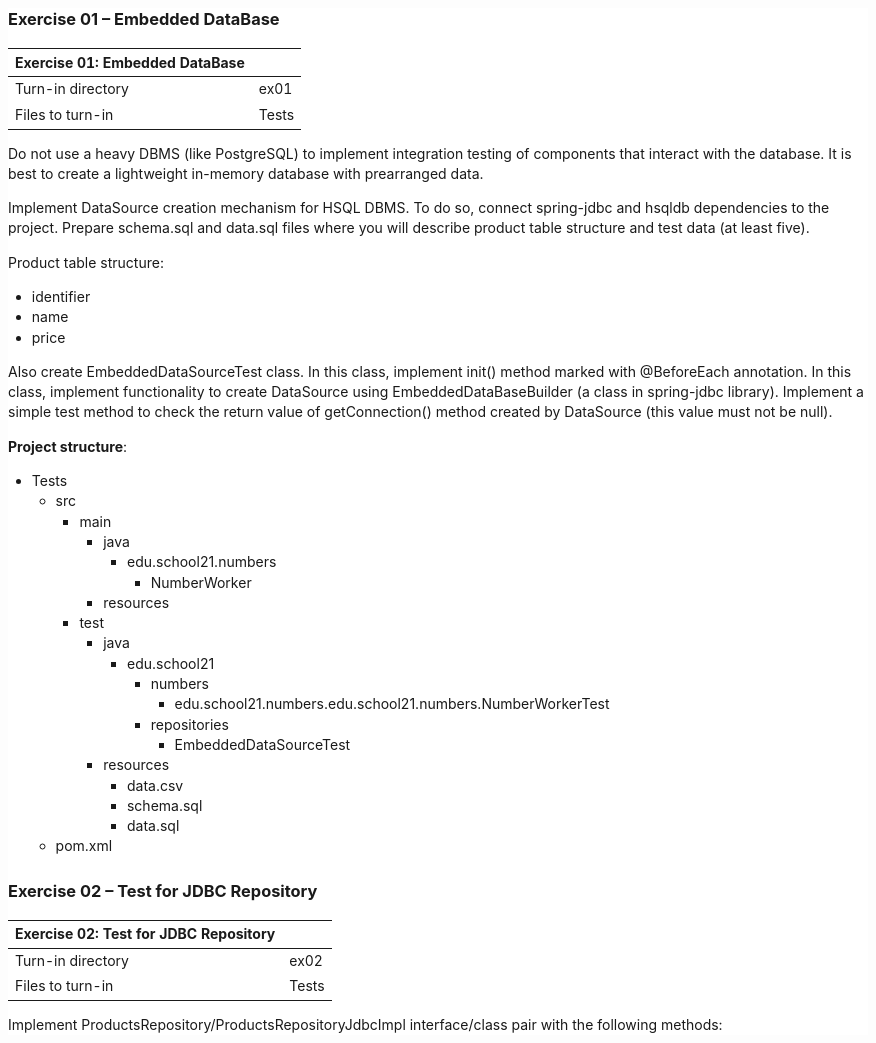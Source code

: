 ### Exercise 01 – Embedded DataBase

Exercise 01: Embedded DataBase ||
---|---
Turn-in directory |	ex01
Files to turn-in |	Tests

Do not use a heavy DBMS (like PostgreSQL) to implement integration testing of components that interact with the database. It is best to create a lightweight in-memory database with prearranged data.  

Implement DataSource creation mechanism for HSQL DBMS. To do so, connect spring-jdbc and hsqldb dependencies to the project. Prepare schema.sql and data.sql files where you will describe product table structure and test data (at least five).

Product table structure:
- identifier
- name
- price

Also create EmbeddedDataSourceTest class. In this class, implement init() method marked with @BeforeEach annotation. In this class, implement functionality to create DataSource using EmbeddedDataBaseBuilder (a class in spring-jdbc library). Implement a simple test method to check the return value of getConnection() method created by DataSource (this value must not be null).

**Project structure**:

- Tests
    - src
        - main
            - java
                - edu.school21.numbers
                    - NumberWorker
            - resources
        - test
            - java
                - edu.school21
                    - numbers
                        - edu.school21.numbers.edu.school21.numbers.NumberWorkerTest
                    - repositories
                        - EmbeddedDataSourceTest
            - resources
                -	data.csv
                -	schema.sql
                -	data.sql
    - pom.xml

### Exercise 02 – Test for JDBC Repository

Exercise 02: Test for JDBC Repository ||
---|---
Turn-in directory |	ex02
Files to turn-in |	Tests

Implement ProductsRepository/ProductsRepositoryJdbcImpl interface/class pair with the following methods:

...

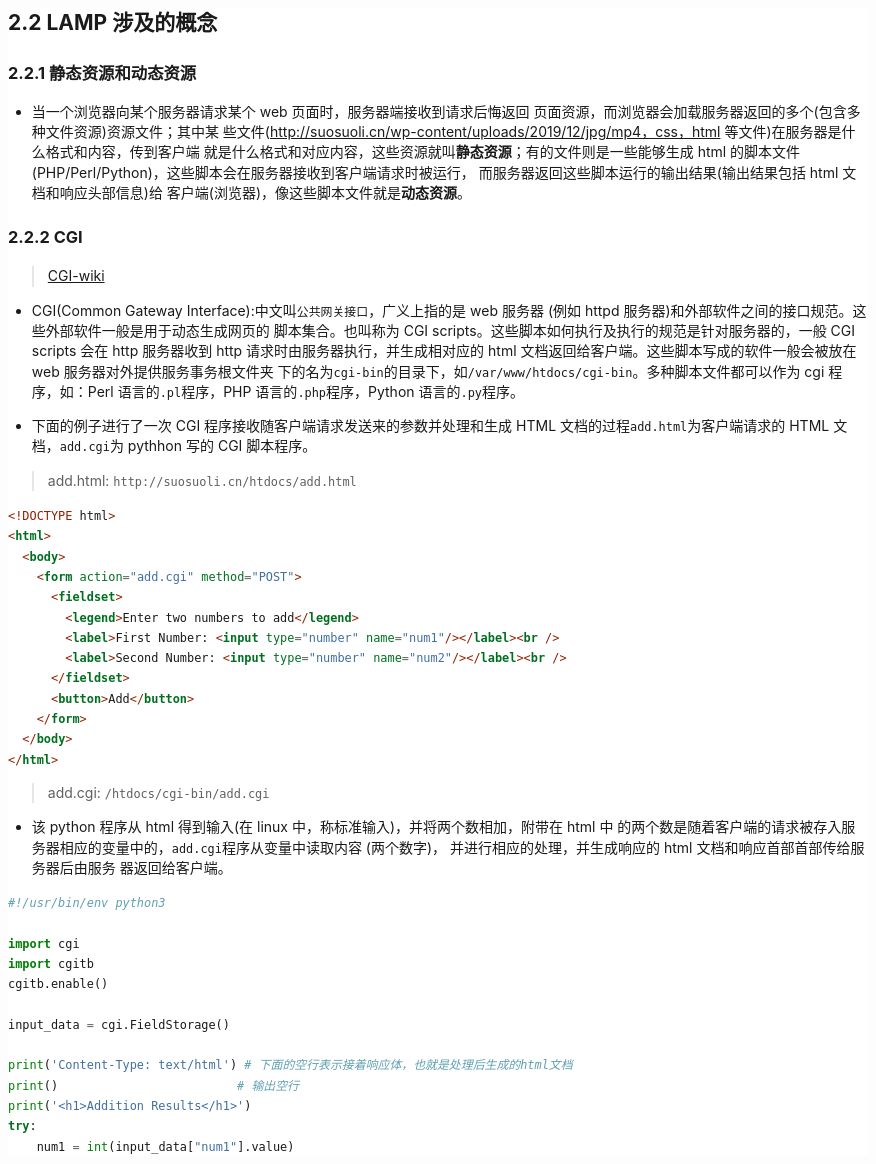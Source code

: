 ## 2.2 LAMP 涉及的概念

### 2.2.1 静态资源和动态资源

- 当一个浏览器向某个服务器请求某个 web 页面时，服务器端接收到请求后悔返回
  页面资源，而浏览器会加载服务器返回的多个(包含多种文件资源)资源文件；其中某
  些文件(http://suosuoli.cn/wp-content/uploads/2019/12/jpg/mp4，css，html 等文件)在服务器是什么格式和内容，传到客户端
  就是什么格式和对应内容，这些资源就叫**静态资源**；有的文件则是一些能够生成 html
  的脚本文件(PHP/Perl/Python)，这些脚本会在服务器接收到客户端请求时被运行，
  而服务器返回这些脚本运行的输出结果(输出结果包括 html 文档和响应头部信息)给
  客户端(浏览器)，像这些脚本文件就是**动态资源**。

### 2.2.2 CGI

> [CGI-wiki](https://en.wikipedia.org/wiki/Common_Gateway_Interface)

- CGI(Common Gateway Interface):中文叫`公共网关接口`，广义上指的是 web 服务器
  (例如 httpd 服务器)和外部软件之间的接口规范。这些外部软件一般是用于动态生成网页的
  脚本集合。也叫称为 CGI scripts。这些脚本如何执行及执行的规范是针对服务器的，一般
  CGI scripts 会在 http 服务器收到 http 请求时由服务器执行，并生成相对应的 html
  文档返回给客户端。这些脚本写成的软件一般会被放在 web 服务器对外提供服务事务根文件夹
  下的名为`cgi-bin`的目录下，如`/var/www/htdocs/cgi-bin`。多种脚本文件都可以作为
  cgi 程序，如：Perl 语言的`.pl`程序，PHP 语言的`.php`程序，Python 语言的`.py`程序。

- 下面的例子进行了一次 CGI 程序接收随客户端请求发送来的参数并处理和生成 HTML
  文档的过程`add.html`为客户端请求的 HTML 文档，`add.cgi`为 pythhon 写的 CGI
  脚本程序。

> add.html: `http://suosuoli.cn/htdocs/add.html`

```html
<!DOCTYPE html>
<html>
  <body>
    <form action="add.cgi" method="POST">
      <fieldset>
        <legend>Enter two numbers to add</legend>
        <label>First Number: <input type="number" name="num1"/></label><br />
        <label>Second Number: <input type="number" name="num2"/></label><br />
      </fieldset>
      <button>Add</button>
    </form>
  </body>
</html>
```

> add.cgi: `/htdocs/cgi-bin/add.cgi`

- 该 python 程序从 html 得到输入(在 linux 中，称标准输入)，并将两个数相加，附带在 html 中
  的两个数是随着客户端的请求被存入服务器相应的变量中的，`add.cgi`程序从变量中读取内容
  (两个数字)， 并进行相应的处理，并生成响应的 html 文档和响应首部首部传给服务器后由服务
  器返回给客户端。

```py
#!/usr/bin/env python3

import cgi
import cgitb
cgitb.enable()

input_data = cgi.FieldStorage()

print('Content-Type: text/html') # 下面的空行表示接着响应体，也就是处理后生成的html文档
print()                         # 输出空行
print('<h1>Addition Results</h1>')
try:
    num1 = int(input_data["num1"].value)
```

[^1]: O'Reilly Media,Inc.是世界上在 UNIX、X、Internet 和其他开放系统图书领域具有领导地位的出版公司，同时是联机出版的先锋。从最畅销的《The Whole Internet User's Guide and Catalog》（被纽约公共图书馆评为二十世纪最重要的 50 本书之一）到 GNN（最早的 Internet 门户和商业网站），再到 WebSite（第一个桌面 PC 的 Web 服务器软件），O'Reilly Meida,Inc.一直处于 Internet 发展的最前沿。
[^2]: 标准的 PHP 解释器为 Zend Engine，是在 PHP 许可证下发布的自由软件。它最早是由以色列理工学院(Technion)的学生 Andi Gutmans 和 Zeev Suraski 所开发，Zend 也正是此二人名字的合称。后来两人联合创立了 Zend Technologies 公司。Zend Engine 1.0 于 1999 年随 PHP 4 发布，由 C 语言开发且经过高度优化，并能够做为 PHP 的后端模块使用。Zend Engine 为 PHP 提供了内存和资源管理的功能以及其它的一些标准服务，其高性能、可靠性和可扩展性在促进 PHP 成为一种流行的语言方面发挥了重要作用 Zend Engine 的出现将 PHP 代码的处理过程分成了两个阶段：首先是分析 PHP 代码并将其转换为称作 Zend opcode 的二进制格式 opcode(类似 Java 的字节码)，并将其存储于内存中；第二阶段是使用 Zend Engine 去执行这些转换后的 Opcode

...

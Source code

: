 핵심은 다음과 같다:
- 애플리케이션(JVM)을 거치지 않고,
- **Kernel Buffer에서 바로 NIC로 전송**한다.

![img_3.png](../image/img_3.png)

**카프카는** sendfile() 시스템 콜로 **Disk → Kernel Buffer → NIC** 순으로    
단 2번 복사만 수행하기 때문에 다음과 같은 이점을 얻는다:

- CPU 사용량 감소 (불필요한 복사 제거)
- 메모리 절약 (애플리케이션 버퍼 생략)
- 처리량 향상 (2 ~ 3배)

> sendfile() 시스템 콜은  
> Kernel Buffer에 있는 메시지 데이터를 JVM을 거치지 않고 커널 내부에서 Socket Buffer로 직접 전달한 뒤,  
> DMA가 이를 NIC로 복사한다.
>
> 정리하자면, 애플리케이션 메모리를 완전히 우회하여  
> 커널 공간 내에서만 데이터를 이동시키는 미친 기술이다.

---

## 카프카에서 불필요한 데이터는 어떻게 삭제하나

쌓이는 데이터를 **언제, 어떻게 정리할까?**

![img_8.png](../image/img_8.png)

__Instructions to follow__: Search the data for the string "Exercise" and copy out every line where it is found.

__The answer__:
: ### Exercise 01 – Embedded DataBase
Exercise 01: Embedded DataBase ||
### Exercise 02 – Test for JDBC Repository
Exercise 02: Test for JDBC Repository ||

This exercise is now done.